(Records for processing)
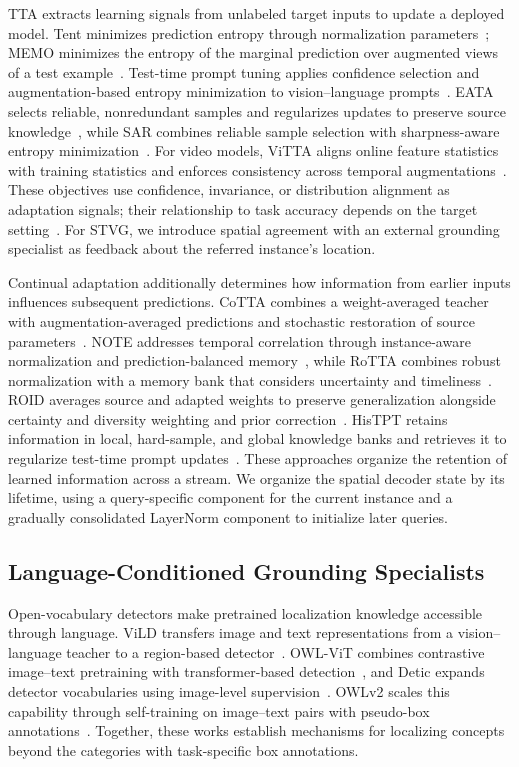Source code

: \documentclass[10pt,twocolumn,letterpaper]{article}
\begin{document}
TTA extracts learning signals from unlabeled target inputs to update a
deployed model.
Tent minimizes prediction entropy through normalization
parameters~\cite{tent}; MEMO minimizes the entropy of the marginal prediction
over augmented views of a test example~\cite{memo}.
Test-time prompt tuning applies confidence selection and augmentation-based
entropy minimization to vision--language prompts~\cite{tpt}.
EATA selects reliable, nonredundant samples and regularizes updates to
preserve source knowledge~\cite{eata}, while SAR combines reliable sample
selection with sharpness-aware entropy minimization~\cite{sar}.
For video models, ViTTA aligns online feature statistics with training
statistics and enforces consistency across temporal
augmentations~\cite{vitta}.
These objectives use confidence, invariance, or distribution alignment as
adaptation signals; their relationship to task accuracy depends on the target
setting~\cite{pitfalls}.
For STVG, we introduce spatial agreement with an external grounding
specialist as feedback about the referred instance's location.

Continual adaptation additionally determines how information from earlier
inputs influences subsequent predictions.
CoTTA combines a weight-averaged teacher with augmentation-averaged
predictions and stochastic restoration of source parameters~\cite{cotta}.
NOTE addresses temporal correlation through instance-aware normalization and
prediction-balanced memory~\cite{note}, while RoTTA combines robust
normalization with a memory bank that considers uncertainty and
timeliness~\cite{rotta}.
ROID averages source and adapted weights to preserve generalization alongside
certainty and diversity weighting and prior correction~\cite{roid}.
HisTPT retains information in local, hard-sample, and global knowledge banks
and retrieves it to regularize test-time prompt updates~\cite{histpt}.
These approaches organize the retention of learned information across a
stream.
We organize the spatial decoder state by its lifetime, using a query-specific
component for the current instance and a gradually consolidated LayerNorm
component to initialize later queries.

\subsection{Language-Conditioned Grounding Specialists}

Open-vocabulary detectors make pretrained localization knowledge accessible
through language.
ViLD transfers image and text representations from a vision--language teacher
to a region-based detector~\cite{vild}.
OWL-ViT combines contrastive image--text pretraining with transformer-based
detection~\cite{owlvit}, and Detic expands detector vocabularies using
image-level supervision~\cite{detic}.
OWLv2 scales this capability through self-training on image--text pairs with
pseudo-box annotations~\cite{owlv2}.
Together, these works establish mechanisms for localizing concepts beyond
the categories with task-specific box annotations.
\end{document}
(End Records for processing)
> **Description of the task**: We ask that the entries above be copied exactly, with the pictures omitted.

> **Exercise response**:
Source code

: \documentclass[10pt,twocolumn,letterpaper]{article}
\begin{document}
TTA extracts learning signals from unlabeled target inputs to update a
deployed model.
Tent minimizes prediction entropy through normalization
parameters~\cite{tent}; MEMO minimizes the entropy of the marginal prediction
over augmented views of a test example~\cite{memo}.
Test-time prompt tuning applies confidence selection and augmentation-based
entropy minimization to vision--language prompts~\cite{tpt}.
EATA selects reliable, nonredundant samples and regularizes updates to
preserve source knowledge~\cite{eata}, while SAR combines reliable sample
selection with sharpness-aware entropy minimization~\cite{sar}.
For video models, ViTTA aligns online feature statistics with training
statistics and enforces consistency across temporal
augmentations~\cite{vitta}.
These objectives use confidence, invariance, or distribution alignment as
adaptation signals; their relationship to task accuracy depends on the target
setting~\cite{pitfalls}.
For STVG, we introduce spatial agreement with an external grounding
specialist as feedback about the referred instance's location.

Continual adaptation additionally determines how information from earlier
inputs influences subsequent predictions.
CoTTA combines a weight-averaged teacher with augmentation-averaged
predictions and stochastic restoration of source parameters~\cite{cotta}.
NOTE addresses temporal correlation through instance-aware normalization and
prediction-balanced memory~\cite{note}, while RoTTA combines robust
normalization with a memory bank that considers uncertainty and
timeliness~\cite{rotta}.
ROID averages source and adapted weights to preserve generalization alongside
certainty and diversity weighting and prior correction~\cite{roid}.
HisTPT retains information in local, hard-sample, and global knowledge banks
and retrieves it to regularize test-time prompt updates~\cite{histpt}.
These approaches organize the retention of learned information across a
stream.
We organize the spatial decoder state by its lifetime, using a query-specific
component for the current instance and a gradually consolidated LayerNorm
component to initialize later queries.

\subsection{Language-Conditioned Grounding Specialists}

Open-vocabulary detectors make pretrained localization knowledge accessible
through language.
ViLD transfers image and text representations from a vision--language teacher
to a region-based detector~\cite{vild}.
OWL-ViT combines contrastive image--text pretraining with transformer-based
detection~\cite{owlvit}, and Detic expands detector vocabularies using
image-level supervision~\cite{detic}.
OWLv2 scales this capability through self-training on image--text pairs with
pseudo-box annotations~\cite{owlv2}.
Together, these works establish mechanisms for localizing concepts beyond
the categories with task-specific box annotations.
\end{document}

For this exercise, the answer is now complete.